New Outliers Removal and Machine Learning Augmented Algorithms
This dissertation largely studies problems of two types. In the first part, we study ranking and clustering in the presence of outliers. The goal is to remove up to a specific number of elements and then find a more meaningful clustering/ranking on the remaining ones.
- Rank Aggregation with Outliers. In the rank aggregation from pairwise comparisons, the objective is to order n given elements by aggregating pairwise comparison information which could be inconsistent. Inconsistencies caused by outliers can highly affect the final ranking. We initiate the study of rank aggregation with outliers in which we are allowed to discard a small fraction of the elements as outliers to get a better ranking.
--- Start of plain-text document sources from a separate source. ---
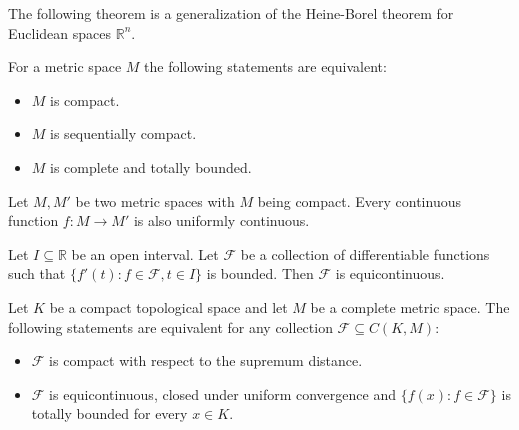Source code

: 	The following theorem is a generalization of the Heine-Borel theorem for Euclidean spaces $\mathbb{R}^n$.
	\begin{theorem}
		For a metric space $M$ the following statements are equivalent:
		\begin{itemize}
			\item $M$ is compact.
			\item $M$ is sequentially compact.
			\item $M$ is complete and totally bounded.
		\end{itemize}
	\end{theorem}

	\begin{theorem}
		Let $M, M'$ be two metric spaces with $M$ being compact. Every continuous function $f:M\rightarrow M'$ is also uniformly continuous.
	\end{theorem}



	\begin{property}
		Let $I\subseteq\mathbb{R}$ be an open interval. Let $\mathcal{F}$ be a collection of differentiable functions such that $\{f'(t):f\in\mathcal{F}, t\in I\}$ is bounded. Then $\mathcal{F}$ is equicontinuous.
	\end{property}

	\begin{theorem}
		Let $K$ be a compact topological space and let $M$ be a complete metric space. The following statements are equivalent for any collection $\mathcal{F}\subseteq C(K, M)$:
		\begin{itemize}
			\item $\mathcal{F}$ is compact with respect to the supremum distance\footnotemark.
			\item $\mathcal{F}$ is equicontinuous, closed under uniform convergence and $\{f(x):f\in\mathcal{F}\}$ is totally bounded for every $x\in K$.
		\end{itemize}
	\end{theorem}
- k-means Clustering with Outliers. In the standard k-means clustering we are given a set of n points in Euclidean space (or any metric space) and a target number of clusters k and the goal is to choose a set of k points from the space as centers, so as to minimize the sum of the squared distances of every point to its closest center. Since k-means clustering is highly sensitive to noise, we study it in the presence of outliers by allowing to discard a small fraction of points. The previous algorithms for k-means clustering with outliers are either complicated, do not have provable guarantees, suffer from high running times or are not applicable in the distributed settings. The algorithms we develop address these challenges simultaneously.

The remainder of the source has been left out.